Six weeks ago, I wrote a column titled Telehealth's Untapped Potential, which outlined that while telehealth technologies offer some compelling benefits to the healthcare community, they aren't being adopted en masse due to reimbursement, liability, and HIPAA concerns. New data emerged last week that supports this assertion. Taking The Pulse, U.S. Manhattan's annual market research study of 2,041 practicing physicians, revealed that only 7% of U.S. physicians use online videoconferencing to communicate with their patients. While videoconferencing represents just one aspect of telehealth, it still is a remarkably small percentage given the geographic and efficiency implications of the technology. For example, videoconferencing can erase geographic boundaries between doctors and patients, giving seriously ill individuals in underserved rural areas access to top specialists. The technology can also help physicians see more patients more efficiently and expand their patient base without the overhead associated with office-only visits. This will be key in managing newly insured patients under healthcare reform.

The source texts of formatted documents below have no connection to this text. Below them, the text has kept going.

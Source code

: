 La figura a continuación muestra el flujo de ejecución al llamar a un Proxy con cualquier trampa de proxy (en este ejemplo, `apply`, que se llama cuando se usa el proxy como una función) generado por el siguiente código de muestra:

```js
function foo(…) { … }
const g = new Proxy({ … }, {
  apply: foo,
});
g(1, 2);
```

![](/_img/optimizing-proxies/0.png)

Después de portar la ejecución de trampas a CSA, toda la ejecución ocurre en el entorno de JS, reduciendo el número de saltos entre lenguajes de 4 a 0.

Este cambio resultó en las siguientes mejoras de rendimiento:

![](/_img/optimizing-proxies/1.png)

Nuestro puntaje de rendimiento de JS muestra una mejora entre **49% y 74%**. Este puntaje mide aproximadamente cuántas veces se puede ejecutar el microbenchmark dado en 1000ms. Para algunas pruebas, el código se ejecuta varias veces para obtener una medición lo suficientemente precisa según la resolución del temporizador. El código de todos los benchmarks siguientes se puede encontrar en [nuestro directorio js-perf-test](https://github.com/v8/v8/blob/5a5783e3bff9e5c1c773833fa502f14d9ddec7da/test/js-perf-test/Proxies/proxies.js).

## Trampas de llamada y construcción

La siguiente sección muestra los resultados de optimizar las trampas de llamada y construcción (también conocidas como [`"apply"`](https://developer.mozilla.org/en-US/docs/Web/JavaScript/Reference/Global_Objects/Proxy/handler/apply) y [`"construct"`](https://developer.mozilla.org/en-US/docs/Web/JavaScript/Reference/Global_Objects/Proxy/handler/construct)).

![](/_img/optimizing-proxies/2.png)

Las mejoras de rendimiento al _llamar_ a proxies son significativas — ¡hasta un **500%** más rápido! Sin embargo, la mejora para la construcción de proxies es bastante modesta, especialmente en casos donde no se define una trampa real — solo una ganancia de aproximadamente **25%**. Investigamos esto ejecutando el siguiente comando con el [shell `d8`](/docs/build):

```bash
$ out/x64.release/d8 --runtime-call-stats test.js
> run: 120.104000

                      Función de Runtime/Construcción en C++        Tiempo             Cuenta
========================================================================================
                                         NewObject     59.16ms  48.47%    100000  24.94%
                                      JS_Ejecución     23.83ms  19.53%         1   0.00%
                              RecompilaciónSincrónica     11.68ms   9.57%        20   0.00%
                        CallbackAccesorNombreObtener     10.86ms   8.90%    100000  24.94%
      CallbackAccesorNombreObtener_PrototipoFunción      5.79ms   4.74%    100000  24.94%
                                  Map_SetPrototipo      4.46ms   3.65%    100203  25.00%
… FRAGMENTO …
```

Proposed Models For Sustaining Telehealth
While some physicians resist telehealth because they feel video consultations place limitations on the physical exam, the biggest obstacle to adoption continues to be that most insurance companies don't cover electronic communications with patients. This issue, in particular, was addressed last week at an Institute for Health Technology Transformation (iHT2) Health IT Summit in Fort Lauderdale, FL.

Scott Simmons, director of telehealth at the University of Miami School of Medicine, and James Bolling, director of medical imaging at Mayo Clinic were key speakers at the event and shared their methods sustaining telehealth services without relying on insurance reimbursements.

Bolling indicates that Mayo Clinic has four models for delivering telehealth. The first is the loss-leader approach, which anticipates that revenue will be generated from the technology in the form of "downstream services" such as critical care and surgeries. The clinic also generates revenue via some fee-for-service reimbursement, contracts with businesses and schools, and a Web portal for self-insured companies that offer employee health services.

The University of Miami School of Medicine sustains telehealth services in a similar fashion. Instead of relying on insurance reimbursements, the university provides telemedicine services through annual contracts with community hospitals and physician practices. The university also collaborates with the department of family medicine to treat children at six schools in Miami-Dade County who would not otherwise have access to urgent care, or even a school nurse.

The approaches leveraged by Mayo Clinic and the University of Miami School of Medicine may also help you justify an investment in telehealth. Simmons also suggests that patients are becoming more willing to pay for telehealth services out of their own pocket, particularly for their children, because of the convenience these services provide. In any case, the message delivered at the summit was to seek out creative ways to invest in telehealth technologies today instead of waiting for insurance reimbursement models that may never come to fruition. It's the best way for your facility, your patients, and the industry as a whole, to begin reaping the benefits from the technology.